Leaving Evansville was the best thing I ever did.
Until I came back.
I arrived in 1987, fleeing a managerial job in Atlanta that no more suited me than being a deep-sea diver. Unlike any other place I’ve lived, this stretch of the Ohio River Valley became my true home. The river, lush medley of vegetation, and people who became my friends — all embraced me like a grandmother’s quilt. Many beautiful connections, the tendrils of a sweet-flowered vine, made this the one place that could beckon me back.
I didn’t realize this until years later after moving to the Arizona desert.
By the late 1990s, my life in Evansville had fallen into a chasm. From my journal: “This rut is so deep, I might as well start hanging pictures on the walls.” Long divorced and making a living as a freelance writer yet increasingly troubled that my life’s purpose (whatever that might be) was going unfulfilled, I could not envision any significant change happening here. Where could I go?
The desire for capital-C Change, no matter how deeply felt, often has to take a back seat to current reality. So my desire and I waited patiently, trusting that grace would illuminate the right path. And it did, taking us to Tucson just before the millennium. Sitting on the plane waiting for takeoff, I wasn’t sure of returning to Evansville even for a visit.
Leaving did indeed lead to changes — some sought, some not. They wove themselves into the tapestry of my detour, the pieces often stitched together by threads of grace.
Ken came into my life in 2000, and we married in a beautiful desert garden in March 2003. Nine months later to the day, a hit-and-run driver left him with a traumatic brain injury. After enduring the terror and turmoil of the following months, we are fortunate he recovered as well as he did. And, in yet another quirky turn that graced our lives, his accident led me to my life’s purpose.
An injury to the magnificent, mysterious brain can upset the familiar story of a life in ways no other injury or illness can. This is true for survivors and, as I can attest, families alike. After journaling for years, I believed this practice would offer people with brain injury and their caregivers a way of gaining some mastery over their upended lives.
Another stroke of grace enabled me to create and present a long-running workshop for survivors in Tucson, which evolved into “After Brain Injury: Telling Your Story,” a journaling workbook I co-wrote for people with brain injury. The workshop participants, including Ken, wrote with fierce honesty that inspired me deeply. They discovered healing insights, and sometimes tears and laughter. They shared their words with the group – the only people who could truly understand. (For example, if you do not have a brain injury, do not say to someone who does, “Yeah, I forget things, too.” Because you don’t.
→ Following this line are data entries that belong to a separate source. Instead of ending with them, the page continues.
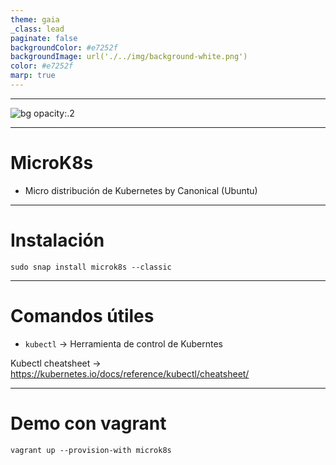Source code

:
 ```yaml
---
theme: gaia
_class: lead
paginate: false
backgroundColor: #e7252f
backgroundImage: url('./../img/background-white.png')
color: #e7252f
marp: true
---
```

<!-- _backgroundImage: url('./../img/background-red.png') -->
<!-- _color: white -->
---
![bg opacity:.2](https://repository-images.githubusercontent.com/132732601/e3882d80-e367-11e9-8177-a6d5ec3eaff3)

---
# MicroK8s

- Micro distribución de Kubernetes by Canonical (Ubuntu)

---
# Instalación

`sudo snap install microk8s --classic`

---
# Comandos útiles

- `kubectl` -> Herramienta de control de Kuberntes

Kubectl cheatsheet -> https://kubernetes.io/docs/reference/kubectl/cheatsheet/

---
# Demo con vagrant

`vagrant up --provision-with microk8s`
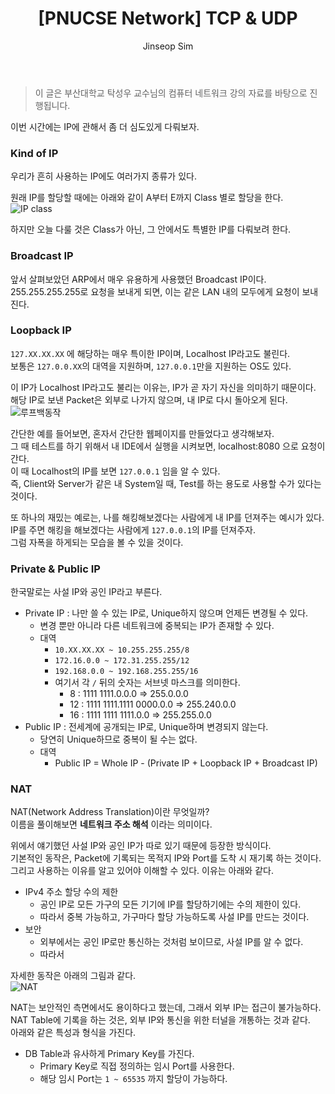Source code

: ﻿---
layout: post
title: "[PNUCSE Network] TCP & UDP"
categories: Network
tags: [theory]
author:
  - Jinseop Sim
toc: true
---
> 이 글은 부산대학교 탁성우 교수님의 컴퓨터 네트워크 강의 자료를 바탕으로 진행됩니다.

이번 시간에는 IP에 관해서 좀 더 심도있게 다뤄보자.  

### Kind of IP
우리가 흔히 사용하는 IP에도 여러가지 종류가 있다.  

원래 IP를 할당할 때에는 아래와 같이 A부터 E까지 Class 별로 할당을 한다.  
![IP class](https://user-images.githubusercontent.com/71700079/197090645-feee355b-7266-4b44-bcd2-aa88d3619acd.png)  

하지만 오늘 다룰 것은 Class가 아닌, 그 안에서도 특별한 IP를 다뤄보려 한다.  

### Broadcast IP
앞서 살펴보았던 ARP에서 매우 유용하게 사용했던 Broadcast IP이다.  
255.255.255.255로 요청을 보내게 되면, 이는 같은 LAN 내의 모두에게 요청이 보내진다.

### Loopback IP
```127.XX.XX.XX``` 에 해당하는 매우 특이한 IP이며, Localhost IP라고도 불린다.   
보통은 ```127.0.0.XX```의 대역을 지원하며, ```127.0.0.1```만을 지원하는 OS도 있다.  

이 IP가 Localhost IP라고도 불리는 이유는, IP가 곧 자기 자신을 의미하기 때문이다.  
해당 IP로 보낸 Packet은 외부로 나가지 않으며, 내 IP로 다시 돌아오게 된다.  
![루프백동작](https://user-images.githubusercontent.com/71700079/197090599-f9632e4b-d359-4608-a4dd-cc04a21f6530.png)  

간단한 예를 들어보면, 혼자서 간단한 웹페이지를 만들었다고 생각해보자.  
그 때 테스트를 하기 위해서 내 IDE에서 실행을 시켜보면, localhost:8080 으로 요청이 간다.  
이 때 Localhost의 IP를 보면 ```127.0.0.1``` 임을 알 수 있다.  
즉, Client와 Server가 같은 내 System일 때, Test를 하는 용도로 사용할 수가 있다는 것이다.  

또 하나의 재밌는 예로는, 나를 해킹해보겠다는 사람에게 내 IP를 던져주는 예시가 있다.  
IP를 주면 해킹을 해보겠다는 사람에게 ```127.0.0.1```의 IP를 던져주자.  
그럼 자폭을 하게되는 모습을 볼 수 있을 것이다.  

### Private & Public IP
한국말로는 사설 IP와 공인 IP라고 부른다.  

- Private IP : 나만 쓸 수 있는 IP로, Unique하지 않으며 언제든 변경될 수 있다.
  - 변경 뿐만 아니라 다른 네트워크에 중복되는 IP가 존재할 수 있다.  
  - 대역
    - ```10.XX.XX.XX ~ 10.255.255.255/8```
    - ```172.16.0.0 ~ 172.31.255.255/12```
    - ```192.168.0.0 ~ 192.168.255.255/16```
    - 여기서 각 ```/``` 뒤의 숫자는 서브넷 마스크를 의미한다.
      - 8 : 1111 1111.0.0.0 => 255.0.0.0
      - 12 : 1111 1111.1111 0000.0.0 => 255.240.0.0
      - 16 : 1111 1111 1111.0.0 => 255.255.0.0
- Public IP : 전세계에 공개되는 IP로, Unique하며 변경되지 않는다.
  - 당연히 Unique하므로 중복이 될 수는 없다.
  - 대역
    - Public IP = Whole IP - (Private IP + Loopback IP + Broadcast IP)

### NAT
NAT(Network Address Translation)이란 무엇일까?  
이름을 풀이해보면 __네트워크 주소 해석__ 이라는 의미이다.  

위에서 얘기했던 사설 IP와 공인 IP가 따로 있기 때문에 등장한 방식이다.  
기본적인 동작은, Packet에 기록되는 목적지 IP와 Port를 도착 시 재기록 하는 것이다.  
그리고 사용하는 이유를 알고 있어야 이해할 수 있다. 이유는 아래와 같다.  
- IPv4 주소 할당 수의 제한
  - 공인 IP로 모든 가구의 모든 기기에 IP를 할당하기에는 수의 제한이 있다.
  - 따라서 중복 가능하고, 가구마다 할당 가능하도록 사설 IP를 만드는 것이다.
- 보안
  - 외부에서는 공인 IP로만 통신하는 것처럼 보이므로, 사설 IP를 알 수 없다.
  - 따라서 

자세한 동작은 아래의 그림과 같다.  
![NAT](https://user-images.githubusercontent.com/71700079/197090623-ba53c9cc-ab99-4ac9-ae16-dc5be88feb84.png)  

NAT는 보안적인 측면에서도 용이하다고 했는데, 그래서 외부 IP는 접근이 불가능하다.  
NAT Table에 기록을 하는 것은, 외부 IP와 통신을 위한 터널을 개통하는 것과 같다.  
아래와 같은 특성과 형식을 가진다.  
- DB Table과 유사하게 Primary Key를 가진다.
  - Primary Key로 직접 정의하는 임시 Port를 사용한다.
  - 해당 임시 Port는 ```1 ~ 65535``` 까지 할당이 가능하다.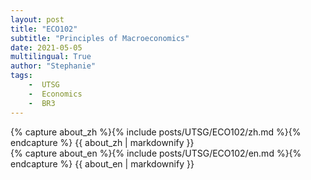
 ```yaml
---
layout: post
title: "ECO102"
subtitle: "Principles of Macroeconomics"
date: 2021-05-05
multilingual: True
author: "Stephanie"
tags:
    -  UTSG  
    -  Economics  
    -  BR3
---
```

<!-- Chinese Version -->
<div class="zh post-container">
    {% capture about_zh %}{% include posts/UTSG/ECO102/zh.md %}{% endcapture %}
    {{ about_zh | markdownify }}
</div>

<!-- English Version -->
<div class="en post-container">
    {% capture about_en %}{% include posts/UTSG/ECO102/en.md %}{% endcapture %}
    {{ about_en | markdownify }}
</div>
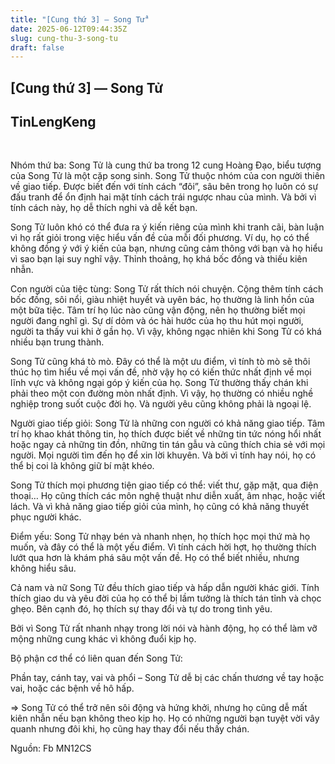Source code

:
 ```yaml
---
title: "[Cung thứ 3] — Song Tử"
date: 2025-06-12T09:44:35Z
slug: cung-thu-3-song-tu
draft: false
---
```


## [Cung thứ 3] — Song Tử

## TinLengKeng

​

Nhóm thứ ba:
 Song Tử là cung thứ ba trong 12 cung Hoàng Đạo, biểu  tượng của Song Tử là một cặp song sinh. Song Tử thuộc nhóm của con người  thiên về giao tiếp. Được biết đến với tính cách “đôi”, sâu bên trong họ  luôn có sự đấu tranh để ổn định hai mặt tính cách trái ngược nhau của  mình. Và bởi vì tính cách này, họ dễ thích nghi và dễ kết bạn.
 
  Song Tử luôn khó có thể đưa ra ý kiến riêng của mình khi tranh cãi, bàn  luận vì họ rất giỏi trong việc hiểu vấn đề của mỗi đối phương. Ví dụ, họ  có thể không đồng ý với ý kiến của bạn, nhưng cũng cảm thông với bạn và  họ hiểu vì sao bạn lại suy nghĩ vậy. Thỉnh thoảng, họ khá bốc đồng và  thiếu kiên nhẫn.
 
 Con người của tiệc tùng:
 Song Tử rất thích  nói chuyện. Cộng thêm tính cách bốc đồng, sôi nổi, giàu nhiệt huyết và  uyên bác, họ thường là linh hồn của một bữa tiệc. Tâm trí họ lúc nào  cũng vận động, nên họ thường biết mọi người đang nghĩ gì. Sự dí dỏm và  óc hài hước của họ thu hút mọi người, người ta thấy vui khi ở gần họ. Vì  vậy, không ngạc nhiên khi Song Tử có khá nhiều bạn trung thành.
 
 Song Tử cũng khá tò mò. Đây có thể là một ưu điểm, vì tính tò mò sẽ  thôi thúc họ tìm hiểu về mọi vấn đề, nhờ vậy họ có kiến thức nhất định  về mọi lĩnh vực và không ngại góp ý kiến của họ. Song Tử thường thấy  chán khi phải theo một con đường mòn nhất định. Vì vậy, họ thường có  nhiều nghề nghiệp trong suốt cuộc đời họ. Và người yêu cũng không phải  là ngoại lệ.
 
 Người giao tiếp giỏi:
 Song Tử là những con  người có khả năng giao tiếp. Tâm trí họ khao khát thông tin, họ thích  được biết về những tin tức nóng hổi nhất hoặc ngay cả những tin đồn,  những tin tán gẫu và cũng thích chia sẻ với mọi người. Mọi người tìm đến  họ để xin lời khuyên. Và bởi vì tính hay nói, họ có thể bị coi là không  giữ bí mật khéo.
 
 Song Tử thích mọi phương tiện giao tiếp có  thể: viết thư, gặp mặt, qua điện thoại… Họ cũng thích các môn nghệ thuật  như diễn xuất, âm nhạc, hoặc viết lách. Và vì khả năng giao tiếp giỏi  của mình, họ cũng có khả năng thuyết phục người khác.
 
 Điểm yếu:
 Song Tử nhạy bén và nhanh nhẹn, họ thích học mọi thứ mà họ muốn, và đây  có thể là một yếu điểm. Vì tính cách hời hợt, họ thường thích lướt qua  hơn là khám phá sâu một vấn đề. Họ có thể biết nhiều, nhưng không hiểu  sâu.
 
 Cả nam và nữ Song Tử đều thích giao tiếp và hấp dẫn người  khác giới. Tính thích giao du và yêu đời của họ có thể bị lầm tưởng là  thích tán tỉnh và chọc ghẹo. Bên cạnh đó, họ thích sự thay đổi và tự do  trong tình yêu.
 
 Bởi vì Song Tử rất nhanh nhạy trong lời nói và hành động, họ có thể làm vỡ mộng những cung khác vì không đuổi kịp họ.
 
 
 
 Bộ phận cơ thể có liên quan đến Song Tử:
 
 Phần tay, cánh tay, vai và phổi – Song Tử dễ bị các chấn thương về tay hoặc vai, hoặc các bệnh về hô hấp.
 
 => Song Tử có thể trở nên sôi động và hứng khởi, nhưng họ cũng dễ  mất kiên nhẫn nếu bạn không theo kịp họ. Họ có những người bạn tuyệt vời  vây quanh nhưng đôi khi, họ cũng hay thay đổi nếu thấy chán.




Nguồn: Fb MN12CS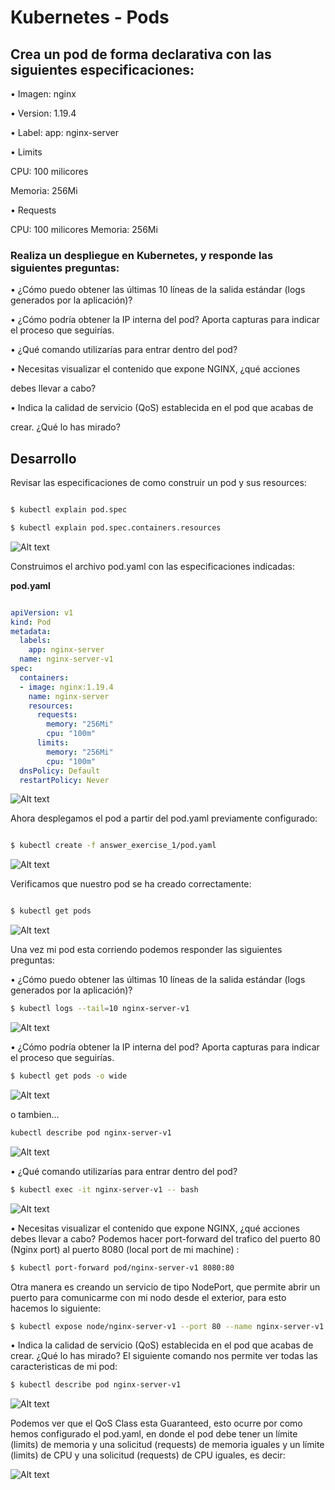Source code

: # Kubernetes - Pods 
## Crea un pod de forma declarativa con las siguientes especificaciones:

• Imagen: nginx

• Version: 1.19.4

• Label: app: nginx-server

• Limits

CPU: 100 milicores

Memoria: 256Mi

• Requests

CPU: 100 milicores Memoria: 256Mi

### Realiza un despliegue en Kubernetes, y responde las siguientes preguntas:

• ¿Cómo puedo obtener las últimas 10 líneas de la salida estándar (logs generados por la aplicación)?

• ¿Cómo podría obtener la IP interna del pod? Aporta capturas para indicar el proceso que seguirías.

• ¿Qué comando utilizarías para entrar dentro del pod?

• Necesitas visualizar el contenido que expone NGINX, ¿qué acciones

debes llevar a cabo?

• Indica la calidad de servicio (QoS) establecida en el pod que acabas de

crear. ¿Qué lo has mirado?

## Desarrollo

  

Revisar las especificaciones de como construir un pod y sus resources:

```sh

$ kubectl explain pod.spec

$ kubectl explain pod.spec.containers.resources

```

![Alt text](https://github.com/marbellacovino/kube-exercises/blob/master/hw-02/images/kube1.0.png  "Pod Specs")

  

Construimos el archivo pod.yaml con las especificaciones indicadas:

  
**pod.yaml**

```yaml

apiVersion: v1
kind: Pod
metadata:
  labels:
    app: nginx-server
  name: nginx-server-v1
spec:
  containers:
  - image: nginx:1.19.4
    name: nginx-server
    resources:
      requests:
        memory: "256Mi"
        cpu: "100m"
      limits:
        memory: "256Mi"
        cpu: "100m"
  dnsPolicy: Default
  restartPolicy: Never

```

![Alt text](https://github.com/marbellacovino/kube-exercises/blob/master/hw-02/images/kube1.10.png  "pod.yaml")



Ahora desplegamos el pod a partir del pod.yaml previamente configurado:

```sh

$ kubectl create -f answer_exercise_1/pod.yaml

```

![Alt text](https://github.com/marbellacovino/kube-exercises/blob/master/hw-02/images/kube1.1.png  "Created Pod")

  

Verificamos que nuestro pod se ha creado correctamente:

```sh

$ kubectl get pods

```

![Alt text](https://github.com/marbellacovino/kube-exercises/blob/master/hw-02/images/kube1.1.png  "Running Pod")

Una vez mi pod esta corriendo podemos responder las siguientes preguntas:

• ¿Cómo puedo obtener las últimas 10 líneas de la salida estándar (logs generados por la aplicación)?
```sh
$ kubectl logs --tail=10 nginx-server-v1
```
![Alt text](https://github.com/marbellacovino/kube-exercises/blob/master/hw-02/images/kube1.3.png  "Logs")

• ¿Cómo podría obtener la IP interna del pod? Aporta capturas para indicar el proceso que seguirías.
```sh
$ kubectl get pods -o wide
```
![Alt text](https://github.com/marbellacovino/kube-exercises/blob/master/hw-02/images/kube1.4.png  "Pod Ip")

o tambien...
```sh
kubectl describe pod nginx-server-v1
```
![Alt text](https://github.com/marbellacovino/kube-exercises/blob/master/hw-02/images/kube1.4.png  "Pod Describe")

• ¿Qué comando utilizarías para entrar dentro del pod?
```sh
$ kubectl exec -it nginx-server-v1 -- bash
```
![Alt text](https://github.com/marbellacovino/kube-exercises/blob/master/hw-02/images/kube1.6.png  "Pod Bash")

• Necesitas visualizar el contenido que expone NGINX, ¿qué acciones debes llevar a cabo?
Podemos hacer port-forward del trafico del puerto 80 (Nginx port) al puerto 8080 (local port de mi machine) :
```sh
$ kubectl port-forward pod/nginx-server-v1 8080:80
```
Otra manera es creando un servicio de tipo NodePort, que permite abrir un puerto para comunicarme con mi nodo desde el exterior, para esto hacemos lo siguiente:
```sh
$ kubectl expose node/nginx-server-v1 --port 80 --name nginx-server-v1 --type NodePort
```

• Indica la calidad de servicio (QoS) establecida en el pod que acabas de crear. ¿Qué lo has mirado?
El siguiente comando nos permite ver todas las caracteristicas de mi pod:
```sh
$ kubectl describe pod nginx-server-v1
```
![Alt text](https://github.com/marbellacovino/kube-exercises/blob/master/hw-02/images/kube1.6.png  "Pod QoS")

Podemos ver que el QoS Class esta Guaranteed, esto ocurre por como hemos configurado el pod.yaml, en donde el pod debe tener un límite (limits) de memoria y una solicitud (requests) de memoria iguales y un límite (limits) de CPU y una solicitud (requests) de CPU iguales, es decir:

![Alt text](https://github.com/marbellacovino/kube-exercises/blob/master/hw-02/images/kube1.11.png  "pod resources yaml")

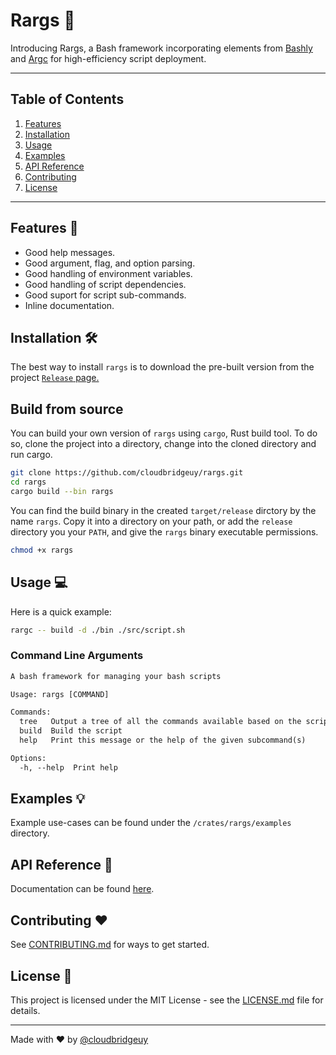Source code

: # Rargs :rocket:

Introducing Rargs, a Bash framework incorporating elements from [Bashly](https://bashly.dannyb.co/) and [Argc](https://github.com/sigoden/argc) for high-efficiency script deployment.

---

## Table of Contents

1. [Features](#features)
2. [Installation](#installation)
3. [Usage](#usage)
4. [Examples](#examples)
5. [API Reference](#api-reference)
6. [Contributing](#contributing)
7. [License](#license)

---

## Features :star2:

- Good help messages.
- Good argument, flag, and option parsing.
- Good handling of environment variables.
- Good handling of script dependencies.
- Good suport for script sub-commands.
- Inline documentation.

## Installation :hammer_and_wrench:

The best way to install `rargs` is to download the pre-built version from the project [`Release`
page.](https://github.com/cloudbridgeuy/rargs)

## Build from source

You can build your own version of `rargs` using `cargo`, Rust build tool. To do so, clone the
project into a directory, change into the cloned directory and run cargo.

```bash
git clone https://github.com/cloudbridgeuy/rargs.git
cd rargs
cargo build --bin rargs
```

You can find the build binary in the created `target/release` dirctory by the name `rargs`. Copy it
into a directory on your path, or add the `release` directory you your `PATH`, and give the `rargs`
binary executable permissions.

```bash
chmod +x rargs
```

## Usage :computer:

Here is a quick example:

```bash
rargc -- build -d ./bin ./src/script.sh
```

### Command Line Arguments

```txt
A bash framework for managing your bash scripts

Usage: rargs [COMMAND]

Commands:
  tree   Output a tree of all the commands available based on the script root
  build  Build the script
  help   Print this message or the help of the given subcommand(s)

Options:
  -h, --help  Print help
```

## Examples :bulb:

Example use-cases can be found under the `/crates/rargs/examples` directory.

## API Reference :book:

Documentation can be found [here](https://rargs.cloudbridge.uy).

## Contributing :heart:

See [CONTRIBUTING.md](CONTRIBUTING.md) for ways to get started.

## License :scroll:

This project is licensed under the MIT License - see the [LICENSE.md](LICENSE.md) file for details.

---

Made with :heart: by [@cloudbridgeuy](https://github.com/cloudbridgeuy)
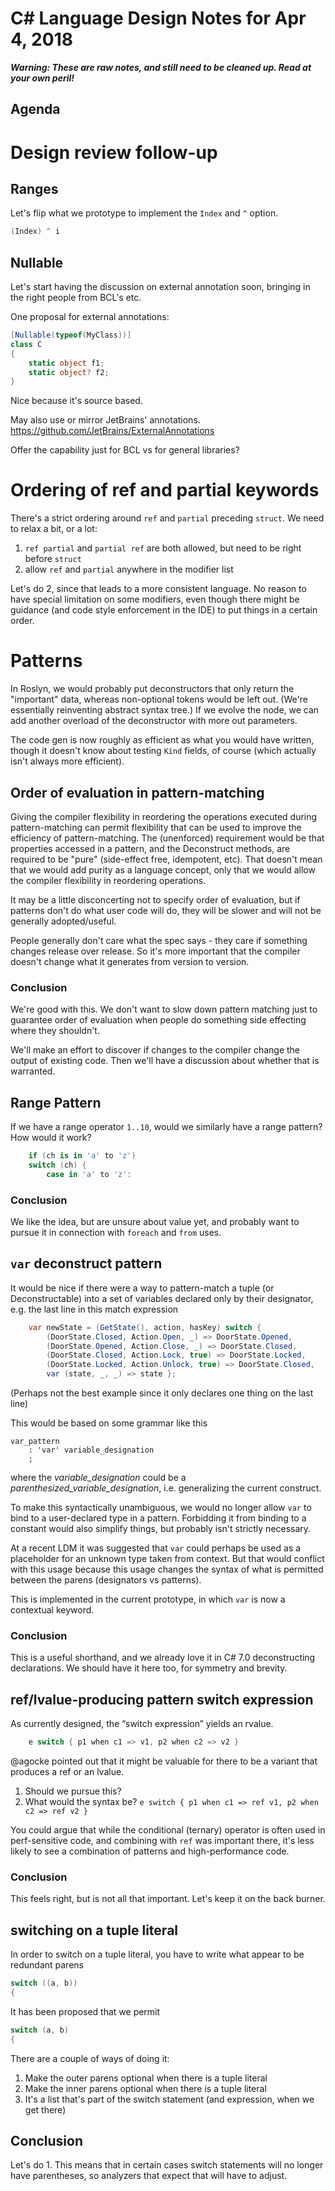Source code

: ﻿# C# Language Design Notes for Apr 4, 2018

***Warning: These are raw notes, and still need to be cleaned up. Read at your own peril!***

## Agenda

# Design review follow-up

## Ranges

Let's flip what we prototype to implement the `Index` and `^` option.

``` c#
(Index) ^ i
```

## Nullable

Let's start having the discussion on external annotation soon, bringing in the right people from BCL's etc.

One proposal for external annotations:

``` c#
[Nullable(typeof(MyClass))]
class C
{
    static object f1;
    static object? f2;
}
```

Nice because it's source based.

May also use or mirror JetBrains' annotations. https://github.com/JetBrains/ExternalAnnotations

Offer the capability just for BCL vs for general libraries?


# Ordering of ref and partial keywords

There's a strict ordering around `ref` and `partial` preceding `struct`. We need to relax a bit, or a lot:

1. `ref partial` and `partial ref` are both allowed, but need to be right before `struct`
2. allow `ref` and `partial` anywhere in the modifier list

Let's do 2, since that leads to a more consistent language. No reason to have special limitation on some modifiers, even though there might be guidance (and code style enforcement in the IDE) to put things in a certain order.

# Patterns

In Roslyn, we would probably put deconstructors that only return the "important" data, whereas non-optional tokens would be left out. (We're essentially reinventing abstract syntax tree.) If we evolve the node, we can add another overload of the deconstructor with more out parameters.

The code gen is now roughly as efficient as what you would have written, though it doesn't know about testing `Kind` fields, of course (which actually isn't always more efficient).

## Order of evaluation in pattern-matching

Giving the compiler flexibility in reordering the operations executed during pattern-matching can permit flexibility that can be used to improve the efficiency of pattern-matching. The (unenforced) requirement would be that properties accessed in a pattern, and the Deconstruct methods, are required to be "pure" (side-effect free, idempotent, etc). That doesn't mean that we would add purity as a language concept, only that we would allow the compiler flexibility in reordering operations.

It may be a little disconcerting not to specify order of evaluation, but if patterns don't do what user code will do, they will be slower and will not be generally adopted/useful.

People generally don't care what the spec says - they care if something changes release over release. So it's more important that the compiler doesn't change what it generates from version to version.

### Conclusion

We're good with this. We don't want to slow down pattern matching just to guarantee order of evaluation when people do something side effecting where they shouldn't.

We'll make an effort to discover if changes to the compiler change the output of existing code. Then we'll have a discussion about whether that is warranted.

## Range Pattern

If we have a range operator `1..10`, would we similarly have a range pattern? How would it work?

``` c#
    if (ch is in 'a' to 'z')
    switch (ch) {
        case in 'a' to 'z':
```
    
### Conclusion

We like the idea, but are unsure about value yet, and probably want to pursue it in connection with `foreach` and `from` uses.


## `var` deconstruct pattern

It would be nice if there were a way to pattern-match a tuple (or Deconstructable) into a set of variables declared only by their designator, e.g. the last line in this match expression

``` c#
    var newState = (GetState(), action, hasKey) switch {
        (DoorState.Closed, Action.Open, _) => DoorState.Opened,
        (DoorState.Opened, Action.Close, _) => DoorState.Closed,
        (DoorState.Closed, Action.Lock, true) => DoorState.Locked,
        (DoorState.Locked, Action.Unlock, true) => DoorState.Closed,
        var (state, _, _) => state };
```

(Perhaps not the best example since it only declares one thing on the last line)

This would be based on some grammar like this

``` antlr
var_pattern
    : 'var' variable_designation
    ;
```

where the _variable_designation_ could be a _parenthesized_variable_designation_, i.e. generalizing the current construct.

To make this syntactically unambiguous, we would no longer allow `var` to bind to a user-declared type in a pattern. Forbidding it from binding to a constant would also simplify things, but probably isn't strictly necessary.

At a recent LDM it was suggested that `var` could perhaps be used as a placeholder for an unknown type taken from context. But that would conflict with this usage because this usage changes the syntax of what is permitted between the parens (designators vs patterns).

This is implemented in the current prototype, in which `var` is now a contextual keyword.

### Conclusion

This is a useful shorthand, and we already love it in C# 7.0 deconstructing declarations. We should have it here too, for symmetry and brevity.


## ref/lvalue-producing pattern switch expression

As currently designed, the “switch expression” yields an rvalue.

``` c#
    e switch { p1 when c1 => v1, p2 when c2 => v2 }
```
@agocke pointed out that it might be valuable for there to be a variant that produces a ref or an lvalue.

1.	Should we pursue this?
2.	What would the syntax be?
    `e switch { p1 when c1 => ref v1, p2 when c2 => ref v2 }`

You could argue that while the conditional (ternary) operator is often used in perf-sensitive code, and combining with `ref` was important there, it's less likely to see a combination of patterns and high-performance code.

### Conclusion

This feels right, but is not all that important. Let's keep it on the back burner.

## switching on a tuple literal

In order to switch on a tuple literal, you have to write what appear to be redundant parens

``` c#
switch ((a, b))
{
```

It has been proposed that we permit

``` c#
switch (a, b)
{
```

There are a couple of ways of doing it:

1. Make the outer parens optional when there is a tuple literal
2. Make the inner parens optional when there is a tuple literal
3. It's a list that's part of the switch statement (and expression, when we get there)

## Conclusion

Let's do 1. This means that in certain cases switch statements will no longer have parentheses, so analyzers that expect that will have to adjust.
Not the way they do.)
The people in the workshops often said how much they appreciated me working with them. None of their therapies had supported exploration of their post-injury lives in the ways journaling did. I became a certified journal facilitator working primarily with people with brain injury and caregivers. No work has ever felt so satisfying, nor let me feel so useful and of service to others.
Even so, something still unsettled me. It kept crooking its finger at me, beckoning.
With about a million inhabitants, Metro Tucson is surrounded by four mountain ranges and a high desert that can be gloriously beautiful. There is no humidity or snow to speak of. Yet for me, born a Midwesterner, it was an alien place. There are two seasons: HOT and not-so-hot. River beds remain hardtack-dry except just after a heavy rain. Rather than grass, sand and gravel cover the landscape, even the yards. Much of the vegetation — spindly trees and bushes, plus various cacti — will stab you with nasty thorns, and rattlesnakes often lurk beneath.
So several years ago I suggested to Ken that maybe we could move to Evansville when he retired. Having lived only in California and Arizona, he was nevertheless eager to escape the desert (besides, he loves me). So we visited and bought some land. When we arrived this past August, immediately I felt embraced and welcomed in ways Tucson had never provided. So far, Ken loves it here, too (although it will be interesting to see how he feels after shoveling snow).
Arizona proved a most worthwhile and grace-filled detour. But after a dozen years, I’m back in Southwestern Indiana for good. We’re watching our new house go up. We won’t be snowbirds, either. We are home.